Neriah (Menkin), Moshe Ẓevi
NERIAH (Menkin), MOSHE ẒEVI
NERIAH (Menkin), MOSHE ẒEVI (1913–1995), Israeli rabbi and rosh yeshivah. Neriah was born in Lodz, Poland. His father, R. Petahiah Menkin, later served as rabbi in various towns in Belorussia. At the age of 13, Neriah studied at the clandestine yeshivah in Minsk, and later in Shklov. In 1930 he immigrated to Ereẓ Israel to study in the Merkaz Ha-Rav Yeshivah established by Rabbi A.I. Kook, and while still there took a prominent part in the *Bnei Akiva movement, formulating its educational program and editing its monthly Zera'im.
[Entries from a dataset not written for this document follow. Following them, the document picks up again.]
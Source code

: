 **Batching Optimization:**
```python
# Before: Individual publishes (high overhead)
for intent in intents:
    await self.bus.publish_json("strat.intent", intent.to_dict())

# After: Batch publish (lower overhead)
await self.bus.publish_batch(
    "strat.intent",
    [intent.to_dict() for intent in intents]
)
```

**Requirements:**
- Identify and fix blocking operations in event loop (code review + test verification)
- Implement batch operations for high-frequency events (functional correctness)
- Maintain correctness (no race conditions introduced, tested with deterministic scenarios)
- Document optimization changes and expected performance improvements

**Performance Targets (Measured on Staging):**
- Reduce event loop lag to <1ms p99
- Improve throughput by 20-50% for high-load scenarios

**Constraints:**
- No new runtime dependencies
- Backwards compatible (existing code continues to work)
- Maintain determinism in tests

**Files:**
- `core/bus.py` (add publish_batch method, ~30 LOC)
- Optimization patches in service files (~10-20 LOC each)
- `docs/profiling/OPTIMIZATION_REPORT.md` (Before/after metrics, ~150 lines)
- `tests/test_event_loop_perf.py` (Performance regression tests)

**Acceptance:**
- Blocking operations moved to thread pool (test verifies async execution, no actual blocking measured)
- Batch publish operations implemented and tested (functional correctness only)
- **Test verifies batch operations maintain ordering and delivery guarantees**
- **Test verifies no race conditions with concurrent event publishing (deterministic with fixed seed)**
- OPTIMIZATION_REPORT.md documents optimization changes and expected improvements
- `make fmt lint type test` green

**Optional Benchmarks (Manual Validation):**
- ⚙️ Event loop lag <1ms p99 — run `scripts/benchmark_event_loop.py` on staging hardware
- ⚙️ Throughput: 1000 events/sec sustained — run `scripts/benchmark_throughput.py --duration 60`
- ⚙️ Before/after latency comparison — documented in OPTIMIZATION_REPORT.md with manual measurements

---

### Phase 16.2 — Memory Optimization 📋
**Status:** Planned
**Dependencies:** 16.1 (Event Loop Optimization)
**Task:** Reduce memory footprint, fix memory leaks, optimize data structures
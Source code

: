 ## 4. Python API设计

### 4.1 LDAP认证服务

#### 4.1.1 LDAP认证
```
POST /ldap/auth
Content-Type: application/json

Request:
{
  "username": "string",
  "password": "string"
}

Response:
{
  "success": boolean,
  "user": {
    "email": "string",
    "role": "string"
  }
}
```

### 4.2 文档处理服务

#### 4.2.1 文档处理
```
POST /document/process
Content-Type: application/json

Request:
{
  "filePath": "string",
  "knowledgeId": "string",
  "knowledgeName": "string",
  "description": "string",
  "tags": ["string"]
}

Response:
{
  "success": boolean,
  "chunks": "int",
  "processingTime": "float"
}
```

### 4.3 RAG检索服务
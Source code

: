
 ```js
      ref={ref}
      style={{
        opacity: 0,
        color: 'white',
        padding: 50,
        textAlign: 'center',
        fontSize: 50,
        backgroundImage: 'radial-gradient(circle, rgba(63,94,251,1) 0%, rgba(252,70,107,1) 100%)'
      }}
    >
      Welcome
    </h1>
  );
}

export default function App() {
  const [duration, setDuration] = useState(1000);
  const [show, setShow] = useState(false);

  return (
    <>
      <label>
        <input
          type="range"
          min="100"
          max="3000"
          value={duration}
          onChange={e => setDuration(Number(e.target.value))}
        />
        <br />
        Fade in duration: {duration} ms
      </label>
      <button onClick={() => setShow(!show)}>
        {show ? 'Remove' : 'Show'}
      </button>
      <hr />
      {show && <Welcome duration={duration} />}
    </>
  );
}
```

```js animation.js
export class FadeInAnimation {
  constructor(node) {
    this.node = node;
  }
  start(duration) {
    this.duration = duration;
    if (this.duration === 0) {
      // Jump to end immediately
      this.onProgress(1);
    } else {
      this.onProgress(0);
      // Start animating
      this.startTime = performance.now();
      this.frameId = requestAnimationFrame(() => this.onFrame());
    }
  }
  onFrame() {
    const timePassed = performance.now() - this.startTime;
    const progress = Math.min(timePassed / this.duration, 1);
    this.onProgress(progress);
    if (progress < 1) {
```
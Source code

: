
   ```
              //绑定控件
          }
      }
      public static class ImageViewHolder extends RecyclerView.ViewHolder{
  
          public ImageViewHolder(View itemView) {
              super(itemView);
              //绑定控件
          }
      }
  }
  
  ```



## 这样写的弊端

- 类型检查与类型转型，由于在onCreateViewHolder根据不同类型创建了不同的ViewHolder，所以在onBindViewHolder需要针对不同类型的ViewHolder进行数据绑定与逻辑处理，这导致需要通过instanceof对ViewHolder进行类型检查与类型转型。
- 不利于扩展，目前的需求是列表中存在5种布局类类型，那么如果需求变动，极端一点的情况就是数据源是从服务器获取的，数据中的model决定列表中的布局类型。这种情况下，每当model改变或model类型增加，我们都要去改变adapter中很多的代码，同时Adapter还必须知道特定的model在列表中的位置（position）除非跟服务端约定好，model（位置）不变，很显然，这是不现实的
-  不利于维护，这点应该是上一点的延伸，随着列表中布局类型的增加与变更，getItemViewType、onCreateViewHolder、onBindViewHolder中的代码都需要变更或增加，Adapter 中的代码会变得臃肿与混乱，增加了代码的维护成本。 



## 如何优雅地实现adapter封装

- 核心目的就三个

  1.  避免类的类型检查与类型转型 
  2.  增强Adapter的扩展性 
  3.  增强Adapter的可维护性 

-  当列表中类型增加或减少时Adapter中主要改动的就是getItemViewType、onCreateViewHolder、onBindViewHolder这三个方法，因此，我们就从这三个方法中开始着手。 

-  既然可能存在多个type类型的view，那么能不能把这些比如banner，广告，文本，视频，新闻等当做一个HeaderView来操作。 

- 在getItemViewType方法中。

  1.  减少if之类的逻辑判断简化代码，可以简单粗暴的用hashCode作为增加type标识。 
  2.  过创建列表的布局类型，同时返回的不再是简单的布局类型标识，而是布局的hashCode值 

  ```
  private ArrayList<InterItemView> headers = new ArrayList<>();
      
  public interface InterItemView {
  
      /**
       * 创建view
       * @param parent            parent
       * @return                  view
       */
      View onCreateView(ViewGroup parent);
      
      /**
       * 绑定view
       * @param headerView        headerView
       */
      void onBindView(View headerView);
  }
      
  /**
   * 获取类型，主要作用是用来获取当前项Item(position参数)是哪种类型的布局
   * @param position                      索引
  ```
He received semikhah from Rabbi J.M. *Ḥarlap. Neriah was a youth delegate to the 20th and 21st Zionist Congresses. In 1940, he founded the Bnei Akiva Yeshivah in Kefar ha-Ro'eh, where he introduced many original educational principles which opened a new chapter in Torah education in Israel, including youth camps attached to the yeshivah. From this yeshivah there developed a network of some 20 Bnei Akiva yeshivot.
Neriah was particularly active in spreading Torah education, conducting study courses in Talmud over the radio, and lecturing extensively. A prolific writer, he devoted himself to halakhic problems connected with the emergence of the State, contributing articles to Dat u-Medinah and publishing inter alia Milḥemet Shabbat on the right to wage war on the Sabbath; Kehal Gerim on conversion; Mishmeret Yiḥudenu on the "Who is a Jew?" question; and Ki Sheshet Yamim Asah Ha-Shem on the theological aspects of the Six-Day War. Following the reorganization of the educational system, he was elected to the Seventh Knesset in 1969, where he devoted himself particularly to questions of education, but was not a candidate for the Eighth Knesset.
In 1973 he published his Massekhet Nazir, a biography presenting the system of thought of R. David *Cohen, and was awarded the Tel Aviv Municipality Prize for education.
Rabbi Neriah received the Israel Prize for special contribution to Israeli society in 1978.